Caracterizar la ARNasa H2 eucariota fue históricamente un desafío, en parte debido a su baja abundancia. Los cuidadosos esfuerzos de purificación de la enzima sugirieron que, a diferencia de la E. coli RNasa H2, la enzima eucariota tenía múltiples subunidades. El S. cerevisiae homólogo de E. coli (es decir, la subunidad H2A) fue fácilmente identificable mediante bioinformática cuando se secuenció el genoma de la levadura, pero se descubrió que la proteína correspondiente no tenía actividad enzimática de forma aislada.
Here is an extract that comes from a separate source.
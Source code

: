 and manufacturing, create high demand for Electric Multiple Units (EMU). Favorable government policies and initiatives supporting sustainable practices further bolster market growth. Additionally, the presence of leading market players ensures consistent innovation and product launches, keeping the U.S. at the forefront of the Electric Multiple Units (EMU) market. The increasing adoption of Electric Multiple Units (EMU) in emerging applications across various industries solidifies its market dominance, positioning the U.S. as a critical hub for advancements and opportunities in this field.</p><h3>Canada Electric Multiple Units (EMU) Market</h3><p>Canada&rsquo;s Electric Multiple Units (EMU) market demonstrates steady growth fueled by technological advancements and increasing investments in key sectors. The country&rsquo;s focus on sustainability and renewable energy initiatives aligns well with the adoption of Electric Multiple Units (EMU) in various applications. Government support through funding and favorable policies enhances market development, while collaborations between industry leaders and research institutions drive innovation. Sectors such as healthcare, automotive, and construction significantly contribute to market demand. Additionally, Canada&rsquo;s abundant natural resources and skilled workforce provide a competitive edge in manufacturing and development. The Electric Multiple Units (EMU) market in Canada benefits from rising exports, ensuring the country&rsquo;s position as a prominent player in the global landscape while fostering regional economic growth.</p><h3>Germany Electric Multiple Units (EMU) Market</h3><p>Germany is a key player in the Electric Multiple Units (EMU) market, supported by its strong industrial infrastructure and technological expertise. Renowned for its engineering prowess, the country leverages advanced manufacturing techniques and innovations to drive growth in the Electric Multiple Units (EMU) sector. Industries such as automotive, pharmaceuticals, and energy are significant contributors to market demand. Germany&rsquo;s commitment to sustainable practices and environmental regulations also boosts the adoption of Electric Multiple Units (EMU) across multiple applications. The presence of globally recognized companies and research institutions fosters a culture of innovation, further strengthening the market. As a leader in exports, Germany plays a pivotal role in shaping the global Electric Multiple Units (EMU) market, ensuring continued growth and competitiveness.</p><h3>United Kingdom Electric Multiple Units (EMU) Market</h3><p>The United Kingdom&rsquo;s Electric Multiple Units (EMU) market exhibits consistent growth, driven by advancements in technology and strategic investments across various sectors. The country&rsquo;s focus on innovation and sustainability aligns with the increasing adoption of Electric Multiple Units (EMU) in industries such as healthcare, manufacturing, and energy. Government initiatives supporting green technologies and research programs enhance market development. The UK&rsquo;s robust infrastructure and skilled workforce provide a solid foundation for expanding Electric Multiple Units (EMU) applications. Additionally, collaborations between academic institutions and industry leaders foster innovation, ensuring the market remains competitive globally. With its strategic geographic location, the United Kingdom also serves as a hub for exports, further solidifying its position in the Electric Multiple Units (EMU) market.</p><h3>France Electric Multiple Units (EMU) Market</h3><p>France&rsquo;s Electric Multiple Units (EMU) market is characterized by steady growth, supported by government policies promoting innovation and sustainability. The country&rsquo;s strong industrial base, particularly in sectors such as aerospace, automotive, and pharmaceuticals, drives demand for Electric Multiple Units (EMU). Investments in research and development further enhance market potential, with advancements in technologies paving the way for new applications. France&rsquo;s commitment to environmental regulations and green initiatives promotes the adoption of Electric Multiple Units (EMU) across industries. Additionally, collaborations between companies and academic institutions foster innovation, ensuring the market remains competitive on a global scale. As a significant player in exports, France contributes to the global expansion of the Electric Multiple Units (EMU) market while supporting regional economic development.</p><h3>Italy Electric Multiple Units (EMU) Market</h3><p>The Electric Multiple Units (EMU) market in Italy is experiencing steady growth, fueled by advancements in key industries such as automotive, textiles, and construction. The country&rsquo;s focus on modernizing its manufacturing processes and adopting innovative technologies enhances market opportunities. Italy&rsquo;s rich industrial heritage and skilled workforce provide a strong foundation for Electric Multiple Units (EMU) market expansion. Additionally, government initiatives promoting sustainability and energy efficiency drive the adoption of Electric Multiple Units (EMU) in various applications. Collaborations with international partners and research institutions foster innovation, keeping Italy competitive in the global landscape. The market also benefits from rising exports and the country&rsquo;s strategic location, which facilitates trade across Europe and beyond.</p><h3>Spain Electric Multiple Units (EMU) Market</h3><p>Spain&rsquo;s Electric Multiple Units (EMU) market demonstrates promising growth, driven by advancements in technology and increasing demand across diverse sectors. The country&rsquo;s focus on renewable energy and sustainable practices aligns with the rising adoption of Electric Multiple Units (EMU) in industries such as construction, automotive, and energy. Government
Finalmente, las subunidades B y C de la levadura se aislaron mediante copurificación y se descubrió que eran necesarias para la actividad enzimática. Sin embargo, las subunidades B y C de la levadura tienen una identidad de secuencia muy baja con sus homólogos en otros organismos, y las proteínas humanas correspondientes se identificaron de manera concluyente sólo después de que se descubrió que las mutaciones en las tres causaban el síndrome de Aicardi-Goutières.